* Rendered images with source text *
· · ·

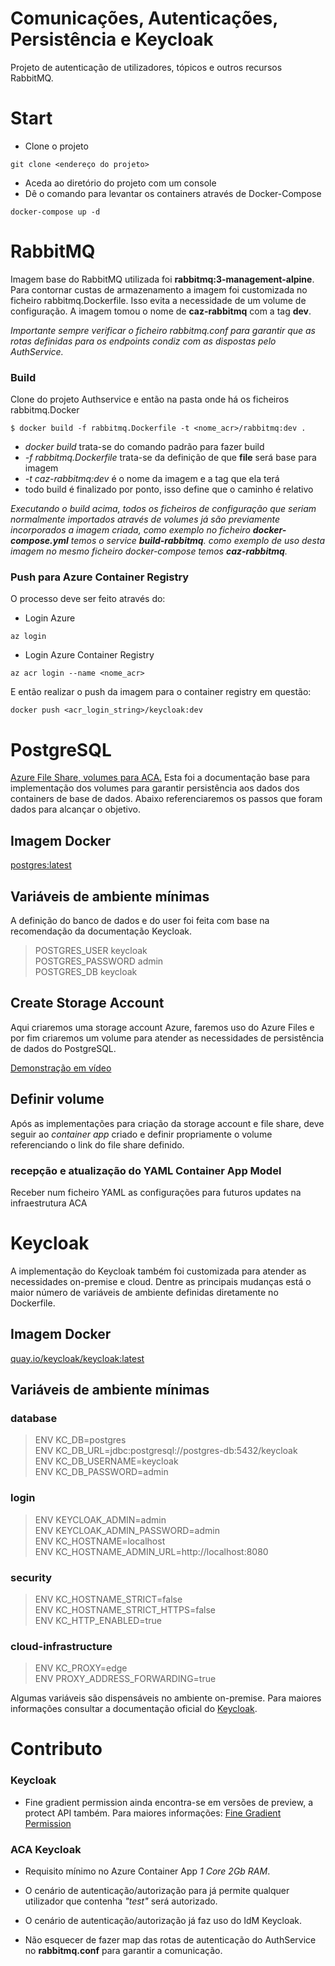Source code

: # Comunicações, Autenticações, Persistência e Keycloak 
Projeto de autenticação de utilizadores, tópicos e outros recursos RabbitMQ.

# Start
- Clone o projeto
```console
git clone <endereço do projeto>
```
- Aceda ao diretório do projeto com um console
- Dê o comando para levantar os containers através de Docker-Compose
```console
docker-compose up -d
```

# RabbitMQ
Imagem base do RabbitMQ utilizada foi **rabbitmq:3-management-alpine**.  
Para contornar custas de armazenamento a imagem foi customizada no ficheiro rabbitmq.Dockerfile.
Isso evita a necessidade de um volume de configuração. 
A imagem tomou o nome de **caz-rabbitmq** com a tag **dev**.

*Importante sempre verificar o ficheiro rabbitmq.conf para garantir
que as rotas definidas para os endpoints condiz com as dispostas pelo AuthService.*

### Build
Clone do projeto Authservice e então na pasta onde há os ficheiros rabbitmq.Docker
```console
$ docker build -f rabbitmq.Dockerfile -t <nome_acr>/rabbitmq:dev .
```
* *docker build* trata-se do comando padrão para fazer build
* *-f rabbitmq.Dockerfile* trata-se da definição de que **file** será base para imagem
* *-t caz-rabbitmq:dev* é o nome da imagem e a tag que ela terá
* todo build é finalizado por ponto, isso define que o caminho é relativo

*Executando o build acima, todos os ficheiros de configuração que seriam normalmente 
importados através de volumes já são previamente incorporados a imagem criada, 
como exemplo no ficheiro **docker-compose.yml** temos o service **build-rabbitmq**. 
como exemplo de uso desta imagem no mesmo ficheiro docker-compose temos **caz-rabbitmq**.*

### Push para Azure Container Registry
O processo deve ser feito através do:
* Login Azure
```console
az login
```
* Login Azure Container Registry
```console
az acr login --name <nome_acr>
```
E então realizar o push da imagem para o container registry em questão:
```console
docker push <acr_login_string>/keycloak:dev
```

# PostgreSQL
[Azure File Share, volumes para ACA.](https://learn.microsoft.com/en-us/azure/container-apps/storage-mounts-azure-files?tabs=powershell#prerequisites) 
Esta foi a documentação base para implementação dos volumes para garantir persistência aos dados dos containers de base de dados. 
Abaixo referenciaremos os passos que foram dados para alcançar o objetivo.

## Imagem Docker
[postgres:latest](https://hub.docker.com/_/postgres)

## Variáveis de ambiente mínimas
A definição do banco de dados e do user foi feita com base na recomendação da documentação Keycloak.
> POSTGRES_USER keycloak  
POSTGRES_PASSWORD admin  
POSTGRES_DB keycloak

## Create Storage Account
Aqui criaremos uma storage account Azure, faremos uso do Azure Files
e por fim criaremos um volume para atender as necessidades de persistência de dados do PostgreSQL.

[Demonstração em vídeo](https://youtu.be/2xCrYkWgHKc)

## Definir volume
Após as implementações para criação da storage account e file share, deve seguir ao *container app* criado 
e definir propriamente o volume referenciando o link do file share definido.

### recepção e atualização do YAML Container App Model
Receber num ficheiro YAML as configurações para futuros updates na infraestrutura ACA

# Keycloak
A implementação do Keycloak também foi customizada para atender as necessidades on-premise e cloud.
Dentre as principais mudanças está o maior número de variáveis de ambiente definidas diretamente no
Dockerfile.

## Imagem Docker
[quay.io/keycloak/keycloak:latest](https://quay.io/repository/keycloak/keycloak?tab=tags&tag=latest)

## Variáveis de ambiente mínimas

### database
> ENV KC_DB=postgres  
ENV KC_DB_URL=jdbc:postgresql://postgres-db:5432/keycloak  
ENV KC_DB_USERNAME=keycloak  
ENV KC_DB_PASSWORD=admin  

### login  
> ENV KEYCLOAK_ADMIN=admin  
ENV KEYCLOAK_ADMIN_PASSWORD=admin  
ENV KC_HOSTNAME=localhost  
ENV KC_HOSTNAME_ADMIN_URL=http://localhost:8080  

### security
> ENV KC_HOSTNAME_STRICT=false  
ENV KC_HOSTNAME_STRICT_HTTPS=false  
ENV KC_HTTP_ENABLED=true  

### cloud-infrastructure
> ENV KC_PROXY=edge  
ENV PROXY_ADDRESS_FORWARDING=true  

Algumas variáveis são dispensáveis no ambiente on-premise. 
Para maiores informações consultar a documentação oficial do 
[Keycloak](https://www.keycloak.org/documentation).

# Contributo

### Keycloak
   - Fine gradient permission ainda encontra-se em versões de preview, a protect API também. Para maiores informações: [Fine Gradient Permission](https://www.keycloak.org/docs/latest/server_admin/#_fine_grain_permissions)

### ACA Keycloak
   - Requisito mínimo no Azure Container App *1 Core 2Gb RAM*.

   - O cenário de autenticação/autorização para já permite qualquer utilizador que contenha *"test"* será autorizado. 
   - O cenário de autenticação/autorização já faz uso do IdM Keycloak.
   - Não esquecer de fazer map das rotas de autenticação do AuthService no **rabbitmq.conf** para garantir a comunicação.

· · ·

* Directions *
Provide the count of lines in the records above that hold the word "containers", with no other text.

* Solution to the problem *
2